Health Insurance Portability and accountability act HIPAA and stethoscope.

HIPAA Relevance: Landlords & Property Management

HIPAA, or the Health Insurance Portability and Accountability Act, is a 1996 federal law that established national standards to protect sensitive patient health information from being disclosed without the patient’s consent or knowledge, according to the Centers for Disease Control and Prevention (CDC). In other words, HIPAA protects personal health information (PHI) while allowing the flow of health information needed to provide health care and to protect the public’s health and wellbeing.

Since the onset of COVID-19, HIPAA has been a hot topic. Many landlords aren’t sure how HIPAA impacts their rental property management business, particularly as it applies to emotional support animals and tenant screening. In this article, we’ll explain what rights individuals have under HIPAA, who has to follow this law, and why there’s so much confusion around protected health information.

Your Rights Under HIPAA

HIPAA grants you the right to keep your health information private – but what does that mean? The U.S. Department of Health and Human Services Office of Civil Rights created a video to address this question:

As the narrator explains, HIPAA gives patients:

  • Access to their medical records: Sometimes, patients won’t be able to see or access their full medical records, but they always have the right to ask.
  • The ability to request corrections: If a patient sees a mistake in their medical records, they can request an update be made.
  • The chance to amend their records: If a patient disagrees with their doctor or health plan about certain information in their record, they can submit a written statement of disagreement that will be kept with their record.
  • Information on how their health information is used and shared: Providers are allowed to share patient information without asking first, such as when multiple doctors work together to diagnose a patient or to report a flu outbreak. However, providers can’t give health information to outside entities, like the patient’s employer, without express permission.
  • Accounting of disclosure access: Patients have the right to know who’s seen their medical records. 
  • Control over your contact with providers: For example, patients get to decide if their providers can call, leave voicemails, send emails, etc.
  • The ability to decline information sharing: Patients can request that their information not be shared with specific people or organizations.

Who Has to Follow HIPAA?

Covered entities are required to comply with HIPAA – but what are covered entities? According to the CDC, only the following groups must follow HIPAA:

  • “Every healthcare provider who electronically transmits health information in connection with certain transactions
  • Health plans
  • Healthcare clearinghouses
  • Business associates that act on behalf of a covered entity, including claims processing, data analysis, utilization review, and billing”
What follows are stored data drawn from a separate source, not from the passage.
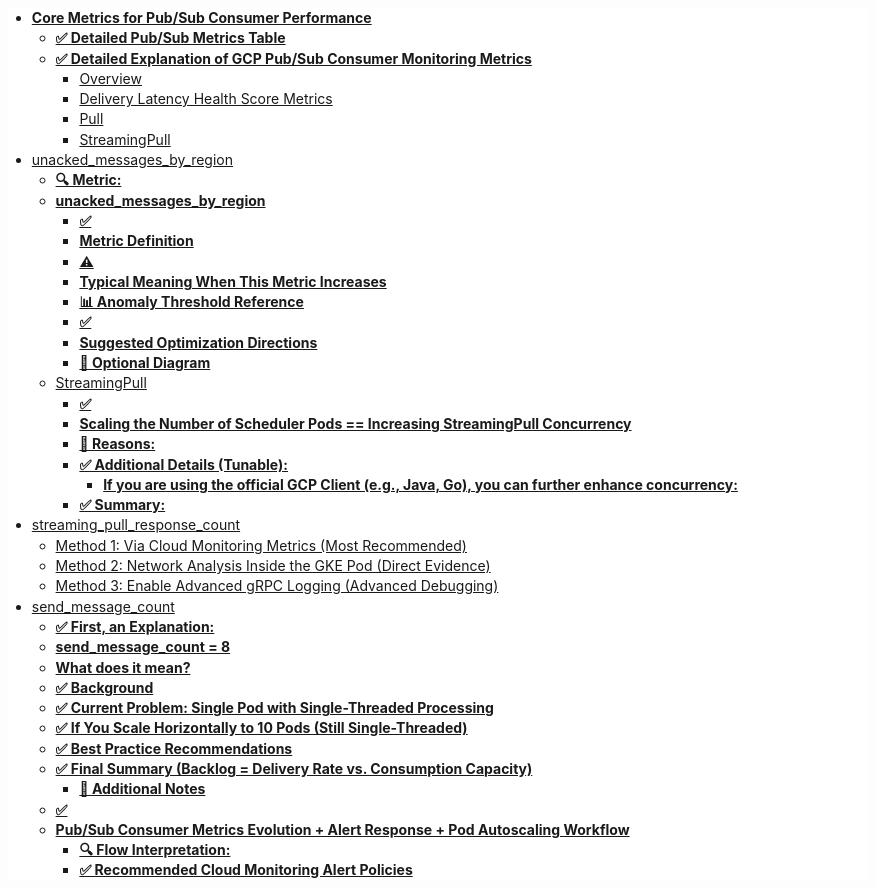 - [**Core Metrics for Pub/Sub Consumer Performance**](#core-metrics-for-pubsub-consumer-performance)
  - [**✅ Detailed Pub/Sub Metrics Table**](#-detailed-pubsub-metrics-table)
  - [**✅ Detailed Explanation of GCP Pub/Sub Consumer Monitoring Metrics**](#-detailed-explanation-of-gcp-pubsub-consumer-monitoring-metrics)
    - [Overview](#overview)
    - [Delivery Latency Health Score Metrics](#delivery-latency-health-score-metrics)
    - [Pull](#pull)
    - [StreamingPull](#streamingpull)
- [unacked_messages_by_region](#unacked_messages_by_region)
  - [**🔍 Metric:**](#-metric)
  - [**unacked_messages_by_region**](#unacked_messages_by_region-1)
    - [**✅**](#)
    - [**Metric Definition**](#metric-definition)
    - [**⚠️**](#️)
    - [**Typical Meaning When This Metric Increases**](#typical-meaning-when-this-metric-increases)
    - [**📊 Anomaly Threshold Reference**](#-anomaly-threshold-reference)
    - [**✅**](#-1)
    - [**Suggested Optimization Directions**](#suggested-optimization-directions)
    - [**📌 Optional Diagram**](#-optional-diagram)
  - [StreamingPull](#streamingpull-1)
    - [**✅**](#-2)
    - [**Scaling the Number of Scheduler Pods == Increasing StreamingPull Concurrency**](#scaling-the-number-of-scheduler-pods--increasing-streamingpull-concurrency)
    - [**📌 Reasons:**](#-reasons)
    - [**✅ Additional Details (Tunable):**](#-additional-details-tunable)
      - [**If you are using the official GCP Client (e.g., Java, Go), you can further enhance concurrency:**](#if-you-are-using-the-official-gcp-client-eg-java-go-you-can-further-enhance-concurrency)
    - [**✅ Summary:**](#-summary)
- [streaming_pull_response_count](#streaming_pull_response_count)
    - [Method 1: Via Cloud Monitoring Metrics (Most Recommended)](#method-1-via-cloud-monitoring-metrics-most-recommended)
    - [Method 2: Network Analysis Inside the GKE Pod (Direct Evidence)](#method-2-network-analysis-inside-the-gke-pod-direct-evidence)
    - [Method 3: Enable Advanced gRPC Logging (Advanced Debugging)](#method-3-enable-advanced-grpc-logging-advanced-debugging)
- [send_message_count](#send_message_count)
  - [**✅ First, an Explanation:**](#-first-an-explanation)
  - [**send_message_count = 8**](#send_message_count--8)
  - [**What does it mean?**](#what-does-it-mean)
  - [**✅ Background**](#-background)
  - [**✅ Current Problem: Single Pod with Single-Threaded Processing**](#-current-problem-single-pod-with-single-threaded-processing)
  - [**✅ If You Scale Horizontally to 10 Pods (Still Single-Threaded)**](#-if-you-scale-horizontally-to-10-pods-still-single-threaded)
  - [**✅ Best Practice Recommendations**](#-best-practice-recommendations)
  - [**✅ Final Summary (Backlog = Delivery Rate vs. Consumption Capacity)**](#-final-summary-backlog--delivery-rate-vs-consumption-capacity)
    - [**📌 Additional Notes**](#-additional-notes)
  - [**✅**](#-3)
  - [**Pub/Sub Consumer Metrics Evolution + Alert Response + Pod Autoscaling Workflow**](#pubsub-consumer-metrics-evolution--alert-response--pod-autoscaling-workflow)
    - [**🔍 Flow Interpretation:**](#-flow-interpretation)
    - [**✅ Recommended Cloud Monitoring Alert Policies**](#-recommended-cloud-monitoring-alert-policies)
You’ll notice that we haven’t really discussed landlords or property managers much up until this point. That was on purpose.

Residential landlords are not considered covered entities under HIPAA – so it doesn’t apply to your rental property management business.

Why Are Landlords and Property Managers Confused About HIPAA?

The short answer is that many landlords and property managers believe HIPAA applies to their business – but really, it’s the Fair Housing Act that they should focus on. Landlords can’t be sued under HIPAA, but you can face up to a $16,000 fine for your first fair housing violation.

The Fair Housing Act prohibits landlords and other housing providers from discriminating against applicants and tenants based on their:

  • Race
  • Color
  • National Origin
  • Religion
  • Sex (including gender identity and sexual orientation)
  • Familial Status
  • Disability

Landlords often bring up HIPAA when they’re talking about screening tenants, especially those with emotional support animals. Many don’t understand what questions they can and can’t ask to validate an applicant’s emotional support animal housing letter.

Let’s clear the air: landlords and property managers can request verification of the applicant’s disability and related needs, but you cannot ask for:

  • Their specific diagnosis
  • Access to their medical records
  • Access to the provider who verified the disability, except to authenticate the ESA letter and the provider’s signature

If the applicant’s provider started rattling off your prospective tenant’s diagnosis, they would be in violation of HIPAA, not you.